Skip to content

Chapter 16: How to Tell When an Accountant Is a Risk

Key point: The absence of an accountant is not always the greatest risk. A more serious danger may be the appointment of an incompetent or irresponsible accountant whose work creates tax exposure while the client remains legally responsible for the return.

In many small-business circles, accountants are often found through friends, informal recommendation, or attractively priced advertisements. That approach carries obvious risk. If an accountant gets the tax wrong, HMRC will usually pursue the taxpayer, not the accountant. The accountant acts as agent; the legal responsibility remains with the client.

The question, therefore, is how to recognise the danger at an early stage.


Warning Sign 1: They Promise to Make Your Tax Bill Disappear Completely

If someone confidently says, "Give me your company and I will make sure you pay zero tax," that should be treated as an immediate warning sign. Legal tax planning and illegal evasion are not the same thing. Reckless promises of zero tax often rely on fabricated expenses, fake bookkeeping, or indefensible positions. When HMRC investigates, the accountant may disappear. You are left facing the bill.


Warning Sign 2: They Are Never Reachable

A good accountant should operate rather like a trusted professional adviser to the business. Where guidance is needed on a new vehicle purchase, payroll for a spouse, or the transfer of property interests, timing is often critical.

If your accountant only appears when it is time to collect fees, and vanishes when real advice is needed, that accountant is a liability, not an adviser.

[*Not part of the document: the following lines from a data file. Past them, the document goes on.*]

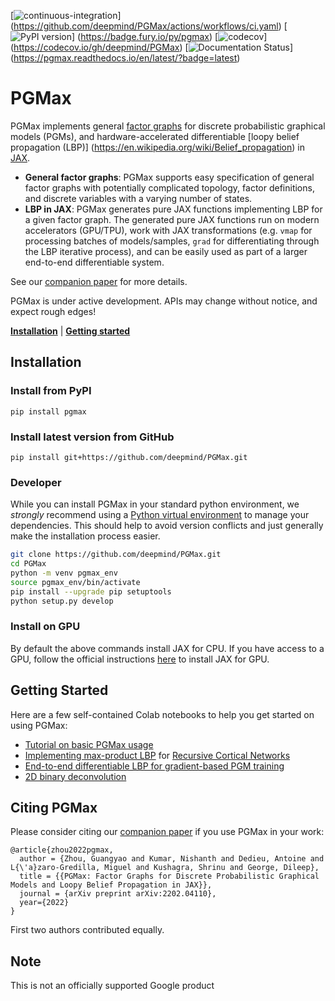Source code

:[![continuous-integration](https://github.com/deepmind/PGMax/actions/workflows/ci.yaml/badge.svg)]
(https://github.com/deepmind/PGMax/actions/workflows/ci.yaml)
[![PyPI version](https://badge.fury.io/py/pgmax.svg)]
(https://badge.fury.io/py/pgmax)
[![codecov](https://codecov.io/gh/deepmind/PGMax/branch/master/graph/badge.svg?token=FrRlTDCFjk)]
(https://codecov.io/gh/deepmind/PGMax)
[![Documentation Status](https://readthedocs.org/projects/PGMax/badge/?version=latest)]
(https://pgmax.readthedocs.io/en/latest/?badge=latest)

# PGMax

PGMax implements general [factor graphs](https://en.wikipedia.org/wiki/Factor_graph) 
for discrete probabilistic graphical models (PGMs), and 
hardware-accelerated differentiable [loopy belief propagation (LBP)]
(https://en.wikipedia.org/wiki/Belief_propagation) 
in [JAX](https://jax.readthedocs.io/en/latest/).

- **General factor graphs**: PGMax supports easy specification of general 
factor graphs with potentially complicated topology, factor definitions, 
and discrete variables with a varying number of states.
- **LBP in JAX**: PGMax generates pure JAX functions implementing LBP for a 
given factor graph. The generated pure JAX functions run on modern accelerators 
(GPU/TPU), work with JAX transformations 
(e.g. `vmap` for processing batches of models/samples, 
`grad` for differentiating through the LBP iterative process), 
and can be easily used as part of a larger end-to-end differentiable system.

See our [companion paper](https://arxiv.org/abs/2202.04110) for more details.

PGMax is under active development. APIs may change without notice, 
and expect rough edges!

[**Installation**](#installation)
| [**Getting started**](#getting-started)

## Installation

### Install from PyPI
```
pip install pgmax
```

### Install latest version from GitHub
```
pip install git+https://github.com/deepmind/PGMax.git
```

### Developer
While you can install PGMax in your standard python environment, 
we *strongly* recommend using a
[Python virtual environment](https://docs.python.org/3/tutorial/venv.html)
to manage your dependencies. This should help to avoid version conflicts and
just generally make the installation process easier.

```bash
git clone https://github.com/deepmind/PGMax.git
cd PGMax
python -m venv pgmax_env
source pgmax_env/bin/activate
pip install --upgrade pip setuptools
python setup.py develop
```

### Install on GPU

By default the above commands install JAX for CPU. If you have access to a GPU, 
follow the official instructions [here](https://github.com/google/jax#pip-installation-gpu-cuda) 
to install JAX for GPU.

## Getting Started


Here are a few self-contained Colab notebooks to help you get started on using PGMax:

- [Tutorial on basic PGMax usage](https://colab.research.google.com/github/deepmind/PGMax/blob/master/rbm.ipynb)
- [Implementing max-product LBP](https://colab.research.google.com/github/deepmind/PGMax/blob/master/rcn.ipynb) 
for [Recursive Cortical Networks](https://www.science.org/doi/10.1126/science.aag2612)
- [End-to-end differentiable LBP for gradient-based PGM training](https://colab.research.google.com/github/deepmind/PGMax/blob/master/gmrf.ipynb)
- [2D binary deconvolution](https://colab.research.google.com/github/deepmind/PGMax/blob/master/pmp_binary_deconvolution.ipynb)

## Citing PGMax

Please consider citing our [companion paper](https://arxiv.org/abs/2202.04110) if you use PGMax in your work:
```
@article{zhou2022pgmax,
  author = {Zhou, Guangyao and Kumar, Nishanth and Dedieu, Antoine and L{\'a}zaro-Gredilla, Miguel and Kushagra, Shrinu and George, Dileep},
  title = {{PGMax: Factor Graphs for Discrete Probabilistic Graphical Models and Loopy Belief Propagation in JAX}},
  journal = {arXiv preprint arXiv:2202.04110},
  year={2022}
}
```
First two authors contributed equally.

## Note

This is not an officially supported Google product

Warning Sign 3: They Never Look at Evidence

If an accountant never asks for bank statements, invoices, receipts, or underlying records, and instead invites the client to estimate total income and total expenditure, that is not professional work in any meaningful sense. It creates latent risk. When HMRC later asks for supporting evidence, the taxpayer may discover that the return was built on unsupported approximations.


Warning Sign 4: They Hide Behind Vague Language

If you ask a specific question about moving rental property into a company, Section 24, SDLT, or pension carry forward and the answer is just, "It is complicated, but we will sort it out later in the accounts," that is a bad sign. A real professional should outline the tax consequences clearly, identify major risks, and show rough numbers.

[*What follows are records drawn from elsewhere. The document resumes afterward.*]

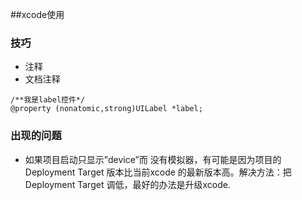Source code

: ##xcode使用

### 技巧
- 注释
 - 文档注释
 
 ```
 /**我是label控件*/
@property (nonatomic,strong)UILabel *label;
 ```
### 出现的问题
- 如果项目启动只显示”device”而 没有模拟器，有可能是因为项目的Deployment Target 版本比当前xcode 的最新版本高。解决方法：把Deployment Target 调低，最好的办法是升级xcode.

Warning Sign 5: They Get Basic Rules Wrong

If your accountant misuses your Personal Allowance, misunderstands spousal rental allocations, or gives careless advice around the £100,000 allowance trap, that is not a small error. It is a warning about their overall competence.


Warning Sign 6: They Push Everyone into a Limited Company

Some accountants recommend a company structure to almost everyone because company work generates higher fees and continuing compliance income. But if your profits are still modest, the company may save little or no tax after compliance costs. If the advice feels automatic rather than tailored, be careful.

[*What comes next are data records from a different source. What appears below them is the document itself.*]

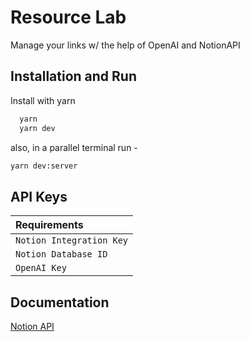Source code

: # Resource Lab

Manage your links w/ the help of OpenAI and NotionAPI

## Installation and Run

Install with yarn

```bash
  yarn
  yarn dev
```

also, in a parallel terminal run -

```bash
yarn dev:server
```

## API Keys

| Requirements             |
| :----------------------- |
| `Notion Integration Key` |
| `Notion Database ID`     |
| `OpenAI Key`             |

## Documentation

[Notion API](https://developers.notion.com/docs/working-with-databases)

Warning Sign 7: They Refuse to Show You the Draft Tax Computation

Before anything is submitted, a competent accountant should show the draft figures and explain them. If the response is simply, "It is done, just pay this," and irritation follows any request for explanation, the client is effectively being asked to sign blind.

Conclusion

A strong accountant should be both technically competent and communicatively clear. They should understand the rules, explain the figures, and ensure that the client understands what is being submitted. Anything less creates avoidable financial risk.